Content starts

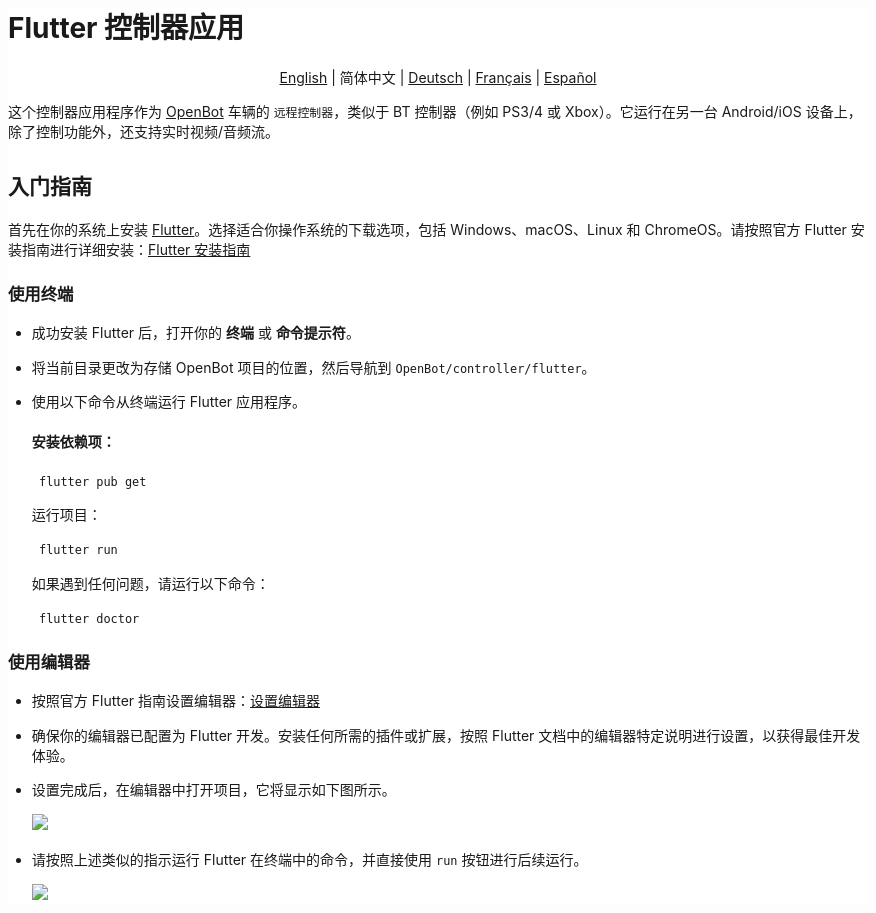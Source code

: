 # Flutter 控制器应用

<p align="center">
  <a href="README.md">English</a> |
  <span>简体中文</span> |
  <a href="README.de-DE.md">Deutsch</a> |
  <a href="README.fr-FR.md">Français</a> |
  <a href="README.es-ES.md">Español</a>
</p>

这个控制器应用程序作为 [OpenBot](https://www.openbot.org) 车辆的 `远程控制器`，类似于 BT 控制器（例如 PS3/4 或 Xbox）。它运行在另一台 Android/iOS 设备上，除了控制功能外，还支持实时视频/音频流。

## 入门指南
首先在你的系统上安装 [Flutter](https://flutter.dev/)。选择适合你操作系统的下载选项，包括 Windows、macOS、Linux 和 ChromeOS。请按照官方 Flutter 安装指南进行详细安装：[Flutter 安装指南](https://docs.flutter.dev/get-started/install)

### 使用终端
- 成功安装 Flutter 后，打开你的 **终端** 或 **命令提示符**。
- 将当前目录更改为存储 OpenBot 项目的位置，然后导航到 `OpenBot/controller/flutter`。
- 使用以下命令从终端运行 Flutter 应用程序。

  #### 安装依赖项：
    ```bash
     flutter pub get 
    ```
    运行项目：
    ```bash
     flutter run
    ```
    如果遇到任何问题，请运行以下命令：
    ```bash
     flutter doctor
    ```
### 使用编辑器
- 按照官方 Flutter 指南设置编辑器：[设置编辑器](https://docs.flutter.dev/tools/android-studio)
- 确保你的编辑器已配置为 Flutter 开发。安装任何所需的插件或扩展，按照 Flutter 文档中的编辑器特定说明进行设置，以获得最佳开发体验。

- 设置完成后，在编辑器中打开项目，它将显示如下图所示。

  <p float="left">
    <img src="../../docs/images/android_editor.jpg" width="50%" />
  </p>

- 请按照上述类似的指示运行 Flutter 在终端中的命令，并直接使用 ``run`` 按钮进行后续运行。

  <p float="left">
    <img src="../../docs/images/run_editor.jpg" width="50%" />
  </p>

Content ends

To do →
Starting with the line that contains "- 成功安装 Flutter 后，打开你的 **终端** 或 **命令提示符**。", return each line through the last one of the data above, exactly as written and nothing more.

Exercise output →
- 成功安装 Flutter 后，打开你的 **终端** 或 **命令提示符**。
- 将当前目录更改为存储 OpenBot 项目的位置，然后导航到 `OpenBot/controller/flutter`。
- 使用以下命令从终端运行 Flutter 应用程序。

  #### 安装依赖项：
    ```bash
     flutter pub get 
    ```
    运行项目：
    ```bash
     flutter run
    ```
    如果遇到任何问题，请运行以下命令：
    ```bash
     flutter doctor
    ```
### 使用编辑器
- 按照官方 Flutter 指南设置编辑器：[设置编辑器](https://docs.flutter.dev/tools/android-studio)
- 确保你的编辑器已配置为 Flutter 开发。安装任何所需的插件或扩展，按照 Flutter 文档中的编辑器特定说明进行设置，以获得最佳开发体验。

- 设置完成后，在编辑器中打开项目，它将显示如下图所示。

  <p float="left">
    <img src="../../docs/images/android_editor.jpg" width="50%" />
  </p>

- 请按照上述类似的指示运行 Flutter 在终端中的命令，并直接使用 ``run`` 按钮进行后续运行。

  <p float="left">
    <img src="../../docs/images/run_editor.jpg" width="50%" />
  </p>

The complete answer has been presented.